Well no.  If anything Satoshi Dice is delaying tx which pay less or nothing.  Oh noes.  They paying customer gets to go first.  If you pay more per KB than Satoshi Dice your tx will never be delayed.  SD pays 0.0005 BTC per tx.   Simple experiment.  Add 0.002 BTC tx fee to all your tx.  Yes it will cost you a "whole" US penny.  Your tx will have higher priority.  Problem solved.

Good point.

That would be like Google blocking its biggest advertisers because they dare generate so much traffic!

And good analogy as well. Smiley

I don't want to be mean, but some peoples' brains just don't work right.

I'm pretty sure Matt Corallo's brain works very well, though.
The debate here is more fundamental. Some people are all angry with SatoshiDice because they've finally increased Bitcoin's transaction volume, making it harder for people that do not have to store and validate  the blockchain to keep storing and validating the blockchain. They believe it would be nice if such unnecessary and unscalable behavior could go on for longer, and want to punish those that are making this difficult.

I don't agree with it, as my messages in this topic make it clear. But my greatest worry here is that such kind of "punishment" should never be part of the protocol. Pool operators and solo-miners are the only ones who should be taking arbitrary decisions concerning which transactions get included or not. End-users should have no say. And, mostly important, the protocol should be neutral. As the "reference implementation", bitciond should remain neutral too.

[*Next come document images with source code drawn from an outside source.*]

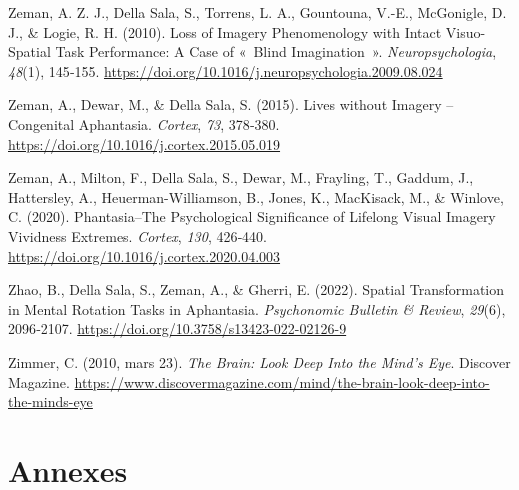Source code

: \documentclass[
  12pt,
]{article}
\newlength{\cslhangindent}
\newlength{\cslentryspacingunit} %
\newenvironment{CSLReferences}[2] %
 {%
  \setlength{\parindent}{0pt}
  \ifodd #1
  \let\oldpar\par
  \def\par{\hangindent=\cslhangindent\oldpar}
  \fi
  \setlength{\parskip}{#2\cslentryspacingunit}
 }%
 {}
\begin{document}
\begin{CSLReferences}{1}{0}
\leavevmode{}%
Zeman, A. Z. J., Della Sala, S., Torrens, L. A., Gountouna, V.-E.,
McGonigle, D. J., \& Logie, R. H. (2010). Loss of Imagery Phenomenology
with Intact Visuo-Spatial Task Performance: {A} Case of {«~Blind
Imagination~»}. \emph{Neuropsychologia}, \emph{48}(1), 145‑155.
\url{https://doi.org/10.1016/j.neuropsychologia.2009.08.024}

\leavevmode{}%
Zeman, A., Dewar, M., \& Della Sala, S. (2015). Lives without Imagery --
{Congenital} Aphantasia. \emph{Cortex}, \emph{73}, 378‑380.
\url{https://doi.org/10.1016/j.cortex.2015.05.019}

\leavevmode{}%
Zeman, A., Milton, F., Della Sala, S., Dewar, M., Frayling, T., Gaddum,
J., Hattersley, A., Heuerman-Williamson, B., Jones, K., MacKisack, M.,
\& Winlove, C. (2020). Phantasia--{The} Psychological Significance of
Lifelong Visual Imagery Vividness Extremes. \emph{Cortex}, \emph{130},
426‑440. \url{https://doi.org/10.1016/j.cortex.2020.04.003}

\leavevmode{}%
Zhao, B., Della Sala, S., Zeman, A., \& Gherri, E. (2022). Spatial
Transformation in Mental Rotation Tasks in Aphantasia. \emph{Psychonomic
Bulletin \& Review}, \emph{29}(6), 2096‑2107.
\url{https://doi.org/10.3758/s13423-022-02126-9}

\leavevmode{}%
Zimmer, C. (2010, mars 23). \emph{The {Brain}: {Look Deep Into} the
{Mind}'s {Eye}}. {Discover Magazine}.
\url{https://www.discovermagazine.com/mind/the-brain-look-deep-into-the-minds-eye}

\end{CSLReferences}

\newpage

\hypertarget{annexes}{%
\section*{Annexes}\label{annexes}}
\end{document}
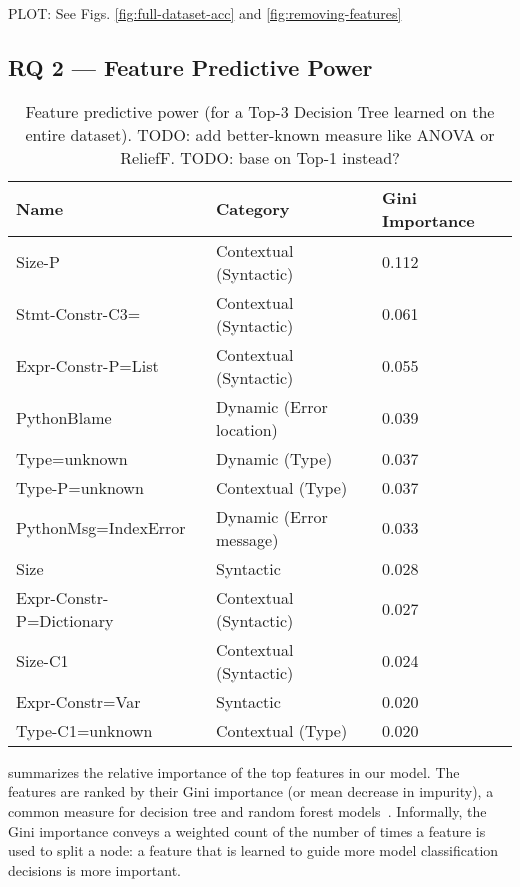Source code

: \documentclass[conference]{IEEEtran}
\begin{document}
PLOT: See Figs. \ref{fig:full-dataset-acc} and \ref{fig:removing-features}

\subsection{RQ 2 --- Feature Predictive Power}

\begin{table}[]
\begin{tabular}{lll}
Name & Category & Gini Importance \\ \bottomrule
Size-P & Contextual (Syntactic)               & 0.112 \\
Stmt-Constr-C3= & Contextual (Syntactic)      & 0.061 \\
Expr-Constr-P=List & Contextual (Syntactic)   & 0.055 \\
PythonBlame & Dynamic (Error location)        & 0.039 \\
Type=unknown & Dynamic (Type)                 & 0.037 \\
Type-P=unknown & Contextual (Type)            & 0.037 \\
PythonMsg=IndexError & Dynamic (Error message)& 0.033 \\
Size & Syntactic                              & 0.028 \\
Expr-Constr-P=Dictionary & Contextual (Syntactic) & 0.027 \\
Size-C1 & Contextual (Syntactic)              & 0.024 \\
Expr-Constr=Var & Syntactic                   & 0.020 \\
Type-C1=unknown & Contextual (Type)           & 0.020 \\
\toprule
\end{tabular}
\caption{Feature predictive power (for a Top-3 Decision Tree
learned on the entire dataset).
TODO: add
better-known measure like ANOVA or ReliefF. TODO: base on Top-1 instead?}
\label{tab-feature-predictive-power}
\end{table}

 summarizes the relative importance
of the top features in our model. The features are ranked by their
Gini importance (or mean decrease in impurity), a common measure
for decision tree and random forest models~\cite{FIXME}. Informally, the
Gini importance conveys a weighted count of the number of times a feature
is used to split a node: a feature that is learned to guide more model
classification decisions is more important.
\end{document}
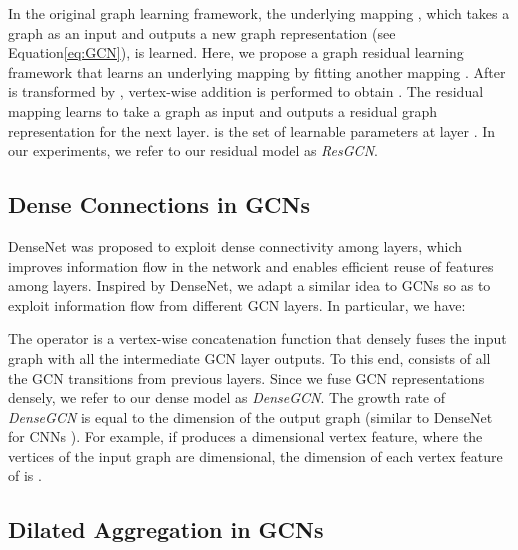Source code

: \documentclass[10pt,twocolumn,letterpaper]{article}
\newcommand{\eqLabel}{Equation\xspace}
\begin{document}
In the original graph learning framework, the underlying mapping , which takes a graph as an input and outputs a new graph representation (see \eqLabel \eqref{eq:GCN}), is learned.
Here, we propose a graph residual learning framework that learns an underlying mapping  by fitting another mapping . After  is transformed by , vertex-wise addition is performed to obtain . The residual mapping  learns to take a graph  as input and outputs a residual graph representation  for the next layer.  is the set of learnable parameters at layer . In our experiments, we refer to our residual model as \emph{ResGCN}.


\subsection{Dense Connections in GCNs} \label{sec:DenseGCN}
DenseNet \cite{huang2017densely} was proposed to exploit dense connectivity among layers, which improves information flow in the network and enables efficient reuse of features among layers. Inspired by DenseNet, we adapt a similar idea to GCNs so as to exploit information flow from different GCN layers. In particular, we have:

The operator  is a vertex-wise concatenation function that densely fuses the input graph  with all the intermediate GCN layer outputs. To this end,  consists of all the GCN transitions from previous layers. Since we fuse GCN representations densely, we refer to our dense model as \emph{DenseGCN}. The growth rate of \emph{DenseGCN} is equal to the dimension  of the output graph (similar to DenseNet for CNNs \cite{huang2017densely}). For example, if  produces a  dimensional vertex feature, where the vertices of the input graph  are  dimensional, the dimension of each vertex feature of  is . 

\subsection{Dilated Aggregation in GCNs} \label{sec:dilation}
\end{document}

If Matt wants this so badly, then, well, I guess he's skilled enough to make a patch and provide it to those who agree with them. I just sincerely hope such patch doesn't get included in the main branch of bitcoind. (and I'd find it a pity that he stops to work on this much more important branch he's working on, about making the blockchain update process more efficient, to work on a thing like this.. but well, that's his choice)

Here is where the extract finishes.